Niveau d'étude
BAC +5
Composante
École d'économie de la Sorbonne (EES)
Volume horaire
18h
Période de l'année
Automne
Description
Summary: This course will bring students quantitative skills to be deployed at Fintechs, traditional financial entities and/or regulators.
Objective: Reviewing recent advances in econometric theory and economic modelling. Application of those concepts in Python and/or R.
- Students will be asked to gather financial data from traditional as well as alternative sources.
- Students will be invited to develop advanced models to propose economic narratives and to exploit results in order to suggest choices to policy makers or investment professionals.
Professor: Eric Vansteenberghe (Economist and Researcher - Banque de France)
Student assessment: Exam + Quantitative project (in Python)
Pré-requis obligatoires
Course prerequisites: Undergrad econometrics and statistics, undergrad mathematics and matrix algebra, Financial Econometrics for the last parts.
Syllabus
- (3 hours) Review of basic quantitative methods with python and R: empirical data import and cleaning, returns, functions, derivatives, Taylor expansions, matrix algebra, optimization...

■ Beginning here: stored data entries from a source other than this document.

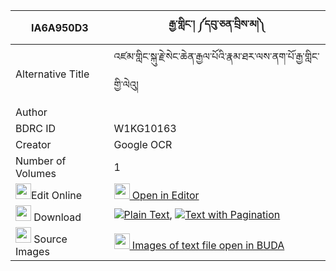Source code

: |IA6A950D3|རྒྱ་གླིང་། ༼དབུ་ཅན་བྲིས་མ།༽ 
| --- | --- 
|Alternative Title |འཛམ་གླིང་སྐུ་རྗེ་སེང་ཆེན་རྒྱལ་པོའི་རྣམ་ཐར་ལས་ནག་པོ་རྒྱ་གླིང་གྱི་ལེའུ།
|Author | 
|BDRC ID | W1KG10163
|Creator | Google OCR
|Number of Volumes| 1
|<img width="25" src="https://img.icons8.com/color/25/000000/edit-property.png">Edit Online| [<img width="25" src="https://avatars.githubusercontent.com/u/45091458?s=200&v=4"> Open in Editor](http://editor.openpecha.org/IA6A950D3)
|<img width="25" src="https://img.icons8.com/fluent/48/000000/download-2.png"/>  Download | [![](https://img.icons8.com/color/20/000000/txt.png)Plain Text](https://github.com/Openpecha/IA6A950D3/releases/download/v1/gyaling_uchen_drima_plain_IA6A950D3.zip), [![](https://img.icons8.com/color/20/000000/txt.png)Text with Pagination](https://github.com/Openpecha/IA6A950D3/releases/download/v1/gyaling_uchen_drima_pages_IA6A950D3.zip)
|<img width="25" src="https://img.icons8.com/plasticine/100/000000/pictures-folder.png"/>  Source Images | [<img width="25" src="https://library.bdrc.io/icons/BUDA-small.svg"> Images of text file open in BUDA](https://library.bdrc.io/show/bdr:W1KG10163)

- (3 hours) Probability and statistics: distributions, central limit theorem, hypothesis testing, confidence interval…
- (3 hours) Traditional econometrics on financial time series: regressions, outliers detection, Gauss-Markov hypotheses, unit-root processes...
- (3 hours) Multiple regressions and tests.
- (3 hours) Cointegration: tests and trading strategies.
- (3 hours) Extreme Value Theory and its application to risk management.
- (3 hours) Agent-Based Models, an introduction.
- (3 hours) Panel data.
- (3 hours) Panel data continued and GMM.
- (3 hours) Macroeconomic and stress test scenario.
- (3 hours) Black-Scholes-Merton model for Credit Risk.
- (3 hours) Credit Risk with a network perspective.